On ne présente plus un film comme Apocalypse Now.
Délire hallucinatoire du début à la fin, film à la réputation légendaire due en partie à son tournage chaotique, florilège de scènes cultes à lui tout seul (l'introduction ahurissante sous fond d'un des meilleurs morceaux des Doors, la spectaculaire scène d'attaque héliportée avec le non moins fameux Walkürenritt de Wagner, l'arrivée totalement surréaliste dans le campement du colonel Kurtz...), le film n'a pas démérité sa renommée et témoigne une fois de plus, quelques temps après deux opus de la trilogie du Parrain, du génie intemporel de son réalisateur. Sans oublier une nouvelle prestation hypnotisante de Marlon "Motherfucking" Brando, qui malgré son obésité et le fait qu'il récite son texte plus qu'il ne le joue, monopolise l'écran à chacune de ses apparitions.
Après ce paragraphe élogieux, vous vous demandez sans doute pourquoi je lui ai mis une note aussi modeste ?
Et bien, critique à chaud oblige, je me devais de souligner un point qui m'a tout de même profondément gêné. En effet le film est connu pour exister en deux versions : une de 2h10 (la version cinéma) et une autre, beaucoup plus longue, de 3h40 (la version Redux). J'ai tout naturellement choisi de regarder cette dernière, à mes risques et périls.

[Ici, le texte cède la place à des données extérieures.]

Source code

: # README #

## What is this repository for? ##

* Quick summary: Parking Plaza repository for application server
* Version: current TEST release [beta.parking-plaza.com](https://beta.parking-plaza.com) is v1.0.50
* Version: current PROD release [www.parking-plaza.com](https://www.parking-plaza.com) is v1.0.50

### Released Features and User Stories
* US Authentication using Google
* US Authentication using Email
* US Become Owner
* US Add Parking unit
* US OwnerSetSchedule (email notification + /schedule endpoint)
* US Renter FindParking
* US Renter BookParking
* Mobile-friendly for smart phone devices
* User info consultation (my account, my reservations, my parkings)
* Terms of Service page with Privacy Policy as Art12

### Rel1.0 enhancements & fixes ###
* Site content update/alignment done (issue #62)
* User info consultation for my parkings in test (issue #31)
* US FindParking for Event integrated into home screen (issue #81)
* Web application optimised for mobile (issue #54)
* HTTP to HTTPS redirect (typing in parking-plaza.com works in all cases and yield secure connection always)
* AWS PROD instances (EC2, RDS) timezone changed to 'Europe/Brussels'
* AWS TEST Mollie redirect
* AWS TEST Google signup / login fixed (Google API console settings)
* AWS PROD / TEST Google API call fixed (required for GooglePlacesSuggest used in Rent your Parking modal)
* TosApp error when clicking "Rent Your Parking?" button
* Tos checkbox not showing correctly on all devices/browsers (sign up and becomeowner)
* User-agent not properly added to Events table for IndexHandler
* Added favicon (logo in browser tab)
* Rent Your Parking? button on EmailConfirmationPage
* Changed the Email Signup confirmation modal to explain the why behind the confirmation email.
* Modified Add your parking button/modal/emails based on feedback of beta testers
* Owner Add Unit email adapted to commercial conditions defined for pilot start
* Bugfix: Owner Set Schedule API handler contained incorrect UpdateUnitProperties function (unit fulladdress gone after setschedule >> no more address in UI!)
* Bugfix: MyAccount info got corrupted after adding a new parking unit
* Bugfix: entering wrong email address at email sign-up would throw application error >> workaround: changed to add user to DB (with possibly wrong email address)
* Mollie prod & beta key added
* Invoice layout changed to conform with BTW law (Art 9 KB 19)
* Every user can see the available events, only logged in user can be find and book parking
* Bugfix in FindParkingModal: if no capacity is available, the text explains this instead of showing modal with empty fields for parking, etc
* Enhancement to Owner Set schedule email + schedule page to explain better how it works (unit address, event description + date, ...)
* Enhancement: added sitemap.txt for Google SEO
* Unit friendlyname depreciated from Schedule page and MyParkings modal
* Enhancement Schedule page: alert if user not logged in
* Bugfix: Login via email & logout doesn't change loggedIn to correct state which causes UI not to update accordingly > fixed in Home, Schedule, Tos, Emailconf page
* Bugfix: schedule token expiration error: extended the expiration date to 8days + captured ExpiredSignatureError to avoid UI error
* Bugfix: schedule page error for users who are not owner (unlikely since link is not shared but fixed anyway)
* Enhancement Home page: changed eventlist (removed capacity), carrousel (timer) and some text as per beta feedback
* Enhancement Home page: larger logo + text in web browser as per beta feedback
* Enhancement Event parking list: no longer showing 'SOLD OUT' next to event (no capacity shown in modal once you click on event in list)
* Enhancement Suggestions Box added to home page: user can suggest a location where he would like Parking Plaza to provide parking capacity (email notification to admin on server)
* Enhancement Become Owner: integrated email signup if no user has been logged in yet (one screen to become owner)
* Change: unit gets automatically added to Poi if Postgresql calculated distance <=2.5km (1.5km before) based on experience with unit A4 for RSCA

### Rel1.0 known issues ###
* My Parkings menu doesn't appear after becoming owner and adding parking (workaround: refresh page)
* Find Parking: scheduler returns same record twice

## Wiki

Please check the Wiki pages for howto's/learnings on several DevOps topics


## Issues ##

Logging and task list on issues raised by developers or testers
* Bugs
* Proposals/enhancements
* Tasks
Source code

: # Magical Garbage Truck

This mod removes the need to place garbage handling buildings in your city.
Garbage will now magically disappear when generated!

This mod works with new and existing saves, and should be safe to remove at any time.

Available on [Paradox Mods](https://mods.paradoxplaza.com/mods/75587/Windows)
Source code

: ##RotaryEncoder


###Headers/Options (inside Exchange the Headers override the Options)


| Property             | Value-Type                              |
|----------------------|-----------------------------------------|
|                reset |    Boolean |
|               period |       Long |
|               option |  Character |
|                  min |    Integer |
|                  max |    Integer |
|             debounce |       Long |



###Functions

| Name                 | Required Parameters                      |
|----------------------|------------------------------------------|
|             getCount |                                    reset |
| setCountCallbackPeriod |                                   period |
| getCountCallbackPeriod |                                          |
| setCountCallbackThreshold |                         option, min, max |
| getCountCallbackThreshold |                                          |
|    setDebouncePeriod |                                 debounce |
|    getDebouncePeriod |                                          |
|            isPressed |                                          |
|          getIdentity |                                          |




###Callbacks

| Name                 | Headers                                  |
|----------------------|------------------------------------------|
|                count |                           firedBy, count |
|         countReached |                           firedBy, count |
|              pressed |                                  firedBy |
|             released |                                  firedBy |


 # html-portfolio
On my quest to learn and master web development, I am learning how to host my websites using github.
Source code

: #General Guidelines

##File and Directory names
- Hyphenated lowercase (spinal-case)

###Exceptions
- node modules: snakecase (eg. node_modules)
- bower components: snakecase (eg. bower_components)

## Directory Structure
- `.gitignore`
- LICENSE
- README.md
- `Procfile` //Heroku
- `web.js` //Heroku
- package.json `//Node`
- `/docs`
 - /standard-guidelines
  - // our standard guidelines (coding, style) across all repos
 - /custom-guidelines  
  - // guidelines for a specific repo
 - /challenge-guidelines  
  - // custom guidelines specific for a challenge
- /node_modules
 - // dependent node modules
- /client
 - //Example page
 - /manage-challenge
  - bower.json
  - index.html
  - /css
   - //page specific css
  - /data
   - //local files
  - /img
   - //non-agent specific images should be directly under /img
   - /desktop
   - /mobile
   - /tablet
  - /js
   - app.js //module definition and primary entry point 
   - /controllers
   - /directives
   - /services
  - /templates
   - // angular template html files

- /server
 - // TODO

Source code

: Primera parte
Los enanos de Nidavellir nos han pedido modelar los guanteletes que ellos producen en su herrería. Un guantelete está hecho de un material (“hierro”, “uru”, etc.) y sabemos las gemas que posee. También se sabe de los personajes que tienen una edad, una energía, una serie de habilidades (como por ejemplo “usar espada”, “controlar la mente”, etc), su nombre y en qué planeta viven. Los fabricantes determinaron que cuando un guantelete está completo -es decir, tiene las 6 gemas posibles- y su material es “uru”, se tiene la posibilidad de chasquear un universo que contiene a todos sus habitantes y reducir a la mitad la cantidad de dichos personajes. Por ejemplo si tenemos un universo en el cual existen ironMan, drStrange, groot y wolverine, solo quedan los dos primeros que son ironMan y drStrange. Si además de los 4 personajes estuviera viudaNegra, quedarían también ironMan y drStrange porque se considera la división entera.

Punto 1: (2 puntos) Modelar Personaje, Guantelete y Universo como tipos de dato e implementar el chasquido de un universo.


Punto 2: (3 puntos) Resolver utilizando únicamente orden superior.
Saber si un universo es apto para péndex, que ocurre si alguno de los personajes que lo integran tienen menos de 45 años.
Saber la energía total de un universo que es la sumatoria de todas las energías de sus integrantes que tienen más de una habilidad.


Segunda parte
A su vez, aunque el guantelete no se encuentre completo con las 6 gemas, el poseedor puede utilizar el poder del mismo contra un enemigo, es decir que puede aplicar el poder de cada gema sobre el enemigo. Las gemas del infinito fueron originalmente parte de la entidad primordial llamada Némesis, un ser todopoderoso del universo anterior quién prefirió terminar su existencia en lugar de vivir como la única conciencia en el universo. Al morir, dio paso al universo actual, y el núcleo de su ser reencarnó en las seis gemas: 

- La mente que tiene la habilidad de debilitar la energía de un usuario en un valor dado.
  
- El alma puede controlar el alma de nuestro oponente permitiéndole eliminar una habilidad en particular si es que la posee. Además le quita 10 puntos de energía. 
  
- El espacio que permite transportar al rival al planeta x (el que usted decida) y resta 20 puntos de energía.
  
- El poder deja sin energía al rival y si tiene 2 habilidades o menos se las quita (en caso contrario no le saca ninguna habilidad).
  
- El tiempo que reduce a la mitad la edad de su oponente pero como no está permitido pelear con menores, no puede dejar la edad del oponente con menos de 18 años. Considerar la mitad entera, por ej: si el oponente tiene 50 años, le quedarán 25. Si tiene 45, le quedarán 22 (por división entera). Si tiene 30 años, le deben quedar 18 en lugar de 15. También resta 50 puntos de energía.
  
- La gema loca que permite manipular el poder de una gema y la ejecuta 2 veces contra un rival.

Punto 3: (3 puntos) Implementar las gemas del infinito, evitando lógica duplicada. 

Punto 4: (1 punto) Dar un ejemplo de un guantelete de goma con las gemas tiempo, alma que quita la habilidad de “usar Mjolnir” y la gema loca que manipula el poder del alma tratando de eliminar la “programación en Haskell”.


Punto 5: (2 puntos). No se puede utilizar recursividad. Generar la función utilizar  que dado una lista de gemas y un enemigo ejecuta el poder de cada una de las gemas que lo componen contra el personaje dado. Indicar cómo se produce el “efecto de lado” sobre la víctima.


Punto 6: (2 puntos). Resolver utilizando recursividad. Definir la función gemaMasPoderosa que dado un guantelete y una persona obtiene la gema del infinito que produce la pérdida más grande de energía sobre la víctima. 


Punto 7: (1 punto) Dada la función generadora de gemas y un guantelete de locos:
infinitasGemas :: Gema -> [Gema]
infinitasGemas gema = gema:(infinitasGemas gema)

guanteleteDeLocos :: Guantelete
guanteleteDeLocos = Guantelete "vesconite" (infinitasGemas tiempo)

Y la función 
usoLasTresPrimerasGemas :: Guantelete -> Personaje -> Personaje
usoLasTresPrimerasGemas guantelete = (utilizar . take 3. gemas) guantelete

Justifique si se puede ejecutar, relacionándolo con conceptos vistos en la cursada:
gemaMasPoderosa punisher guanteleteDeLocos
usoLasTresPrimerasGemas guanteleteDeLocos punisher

Conclusion: si je comprends les critiques qualifiant le film de "trop long", je me trouve toutefois en désaccord avec celles-ci: ayant choisi comme schéma narratif le voyage initiatique, il est normal que Coppola prenne son temps pour raconter son histoire et je ne lui en tiens pas rigueur. Non, pour moi le problème se situe ailleurs, à savoir dans la cassure du rythme. Effectivement, le film alterne entre passages "apocalyptiques", comme en atteste son titre, et séquences "temps mort", plus calmes et terre-à-terre :
La seconde scène des playmates sous la pluie, Kurtz qui lit le journal à un Willard affaibli ou encore cette scène curieuse dans la plantation Française, présente uniquement dans la version Redux, où l'on ne sait pas trop si l'on doit sourire ou grincer des dents. La séquence suivante, elle, qui voit Aurore Clément se dévêtir devant Martin Sheen, a au moins le mérite de dégager une douceur et une poésie certaines, qui, si elles contrastent avec le propos sombre et cauchemardesque du film, sont plutôt agréables, tout comme celle où Willard et ses hommes se détendent en faisant du ski nautique sur I can't get no (Satisfaction) des Stones.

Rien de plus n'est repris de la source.